The source code for this step is found in file bem_model.py.
At this step, minimum variance beamformer inverse solution is calculated and source reconstruction is performed, based on the BEM head conductor model and the source spaces created on the previous step.
First, if existing MRI->HEAD transformation file for the subject is not found in the output folder, automatic MRI/HEAD coregistration is performed using MNE Python Coregistration class methods.
Next, if existing forward solutions are not found in the output folder, those are
calculated for corresponding source space using MNE Python make_forward_solution()
utility, and saved to the .fif file. Existing forward solutions will still be
recalculated if boolean key src_rec/recalc_forward
is set to true
in the JSON
configuration file.
Then scalar minimum variance "SAM" beamformer source reconstruction is performed for each source in the source space, yielding arrays of source orientation vectors and beamformer weights vectors. Note that beamformer inverse solution uses full (i.e. signal plus noise) and noise only covariance matrices to localize the sources and to determine their orientations. These covariances are calculated differently depending on the type of the record.
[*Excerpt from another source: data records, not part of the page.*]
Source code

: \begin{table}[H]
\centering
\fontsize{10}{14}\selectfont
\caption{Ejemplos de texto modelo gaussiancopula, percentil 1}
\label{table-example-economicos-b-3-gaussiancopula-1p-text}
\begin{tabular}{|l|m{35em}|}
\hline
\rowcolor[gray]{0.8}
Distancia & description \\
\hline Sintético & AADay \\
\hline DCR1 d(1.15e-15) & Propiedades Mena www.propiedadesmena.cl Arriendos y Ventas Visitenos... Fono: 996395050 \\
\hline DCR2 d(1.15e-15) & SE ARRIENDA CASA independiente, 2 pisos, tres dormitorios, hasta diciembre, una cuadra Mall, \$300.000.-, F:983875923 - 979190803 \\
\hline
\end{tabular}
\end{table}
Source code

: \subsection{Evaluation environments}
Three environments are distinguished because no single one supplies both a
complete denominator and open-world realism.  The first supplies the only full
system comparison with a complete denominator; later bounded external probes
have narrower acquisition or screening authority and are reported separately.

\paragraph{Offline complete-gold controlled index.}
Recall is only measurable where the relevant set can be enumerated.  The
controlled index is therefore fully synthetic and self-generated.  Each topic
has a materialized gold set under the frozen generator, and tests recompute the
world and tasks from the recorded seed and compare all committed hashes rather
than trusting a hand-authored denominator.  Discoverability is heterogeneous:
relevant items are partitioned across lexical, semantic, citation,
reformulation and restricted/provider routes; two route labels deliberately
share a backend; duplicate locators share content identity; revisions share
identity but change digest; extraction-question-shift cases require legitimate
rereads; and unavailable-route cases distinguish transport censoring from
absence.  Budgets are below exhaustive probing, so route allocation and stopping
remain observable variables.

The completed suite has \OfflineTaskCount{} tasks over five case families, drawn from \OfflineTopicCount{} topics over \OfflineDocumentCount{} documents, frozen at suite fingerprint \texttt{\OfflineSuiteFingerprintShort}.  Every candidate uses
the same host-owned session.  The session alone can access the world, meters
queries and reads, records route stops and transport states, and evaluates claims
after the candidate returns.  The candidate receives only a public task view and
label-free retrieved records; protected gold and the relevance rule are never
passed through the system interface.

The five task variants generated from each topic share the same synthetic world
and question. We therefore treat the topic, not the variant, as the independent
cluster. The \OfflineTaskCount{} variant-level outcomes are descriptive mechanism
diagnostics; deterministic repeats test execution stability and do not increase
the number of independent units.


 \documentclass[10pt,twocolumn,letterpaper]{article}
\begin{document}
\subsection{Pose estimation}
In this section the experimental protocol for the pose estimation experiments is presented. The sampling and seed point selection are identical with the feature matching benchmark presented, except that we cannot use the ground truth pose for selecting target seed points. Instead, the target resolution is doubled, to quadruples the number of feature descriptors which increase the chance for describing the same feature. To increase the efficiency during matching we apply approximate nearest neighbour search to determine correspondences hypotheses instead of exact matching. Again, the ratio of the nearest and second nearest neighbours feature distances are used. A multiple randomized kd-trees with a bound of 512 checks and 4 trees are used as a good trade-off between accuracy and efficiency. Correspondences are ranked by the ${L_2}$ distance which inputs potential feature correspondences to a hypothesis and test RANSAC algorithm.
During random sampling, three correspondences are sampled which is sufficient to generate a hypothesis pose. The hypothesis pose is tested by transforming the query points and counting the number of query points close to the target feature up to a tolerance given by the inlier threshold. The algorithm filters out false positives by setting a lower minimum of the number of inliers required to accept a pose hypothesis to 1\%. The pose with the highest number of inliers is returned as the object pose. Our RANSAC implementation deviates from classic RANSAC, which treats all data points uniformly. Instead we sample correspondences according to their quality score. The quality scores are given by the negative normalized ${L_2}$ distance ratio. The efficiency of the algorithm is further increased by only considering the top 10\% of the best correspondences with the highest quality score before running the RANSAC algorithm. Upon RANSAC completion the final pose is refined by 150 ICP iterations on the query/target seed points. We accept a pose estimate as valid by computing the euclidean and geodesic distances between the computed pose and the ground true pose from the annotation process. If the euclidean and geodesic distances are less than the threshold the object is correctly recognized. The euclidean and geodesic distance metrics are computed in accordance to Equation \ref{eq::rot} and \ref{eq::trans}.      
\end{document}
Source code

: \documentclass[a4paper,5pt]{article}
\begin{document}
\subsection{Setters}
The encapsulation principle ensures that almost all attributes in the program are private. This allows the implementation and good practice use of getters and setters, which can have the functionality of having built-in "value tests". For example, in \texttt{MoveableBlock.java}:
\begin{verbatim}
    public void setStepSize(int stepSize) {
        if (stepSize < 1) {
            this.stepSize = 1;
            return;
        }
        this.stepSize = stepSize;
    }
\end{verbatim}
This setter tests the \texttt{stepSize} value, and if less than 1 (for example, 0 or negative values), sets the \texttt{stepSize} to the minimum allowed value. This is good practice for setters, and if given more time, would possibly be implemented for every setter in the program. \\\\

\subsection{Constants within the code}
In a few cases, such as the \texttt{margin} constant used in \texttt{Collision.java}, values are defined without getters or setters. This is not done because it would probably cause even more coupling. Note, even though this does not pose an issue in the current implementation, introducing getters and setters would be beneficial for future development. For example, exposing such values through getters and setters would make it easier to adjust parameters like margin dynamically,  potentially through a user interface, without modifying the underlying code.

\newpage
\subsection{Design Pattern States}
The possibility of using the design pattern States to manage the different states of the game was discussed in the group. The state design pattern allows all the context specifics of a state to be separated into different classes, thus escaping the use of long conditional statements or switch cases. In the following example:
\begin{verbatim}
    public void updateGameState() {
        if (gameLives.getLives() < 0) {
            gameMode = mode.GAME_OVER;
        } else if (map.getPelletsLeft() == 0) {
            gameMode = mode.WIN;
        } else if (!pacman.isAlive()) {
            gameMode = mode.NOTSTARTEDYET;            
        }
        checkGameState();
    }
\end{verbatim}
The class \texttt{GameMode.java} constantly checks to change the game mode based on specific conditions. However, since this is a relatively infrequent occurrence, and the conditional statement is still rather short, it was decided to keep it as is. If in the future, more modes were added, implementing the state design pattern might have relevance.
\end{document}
For the task records the epochs are first created, centered around the "question start"
trigger events. The trigger codes for epoching are specified in the
src_rec/create_epochs/event_id
key. The epoch length, control and active
time intervals relative to the trigger are set by
src_rec/epochs/t_range,t_control,t_active
keys, respectively. In this case, the
noise covariance is calculated over the all control intervals, while the full
covariance - over all the active intervals.
For the resting state and naturalistic viewing records the noise covariance is constructed assuming that the noise is produced by Gaussian uncorrelated randomly oriented brain sources uniformly distributed over the source space. The full covariance is the MEG sensors data covariance matrix calculated over the whole record.
Finally, a single "combined" source time course is produced for each ROI using the PCA
approach. The set of ROIs to be used is controlled by the keys src_rec/atlas
and
src_rec/parcellations
. The ROI "centers of masses" and "combined" ROI beamformer
weight vectors are also calculated.
Currently the source time courses are returned in pseudo-Z units, which is controlled
by the src_rec/beam/units
setting in the JSON file (see get_beam_weights()
function
documentation for more information about units). Additionally, all time
courses are normalized on the global pseudo-Z value of the record, which is calculated
as a ratio of traces of the full covariance and the noise covariance
matrices. This is done to avoid statistical biases in group analyses that
can occur due to differences in signal to noise ratios in subject records.
The time courses are saved in HDF5 format files, together with: ROI names
and ROI centers information, the events found in the original record, the ROI
beamformer weights and the global pseudo-Z value for the corresponding
sensor data. Please refer to write_roi_time_courses(), read_roi_time_courses()
methods documentation for more details regarding the source time course HDF5
files.
The source code for this step is found in file src_rec.py.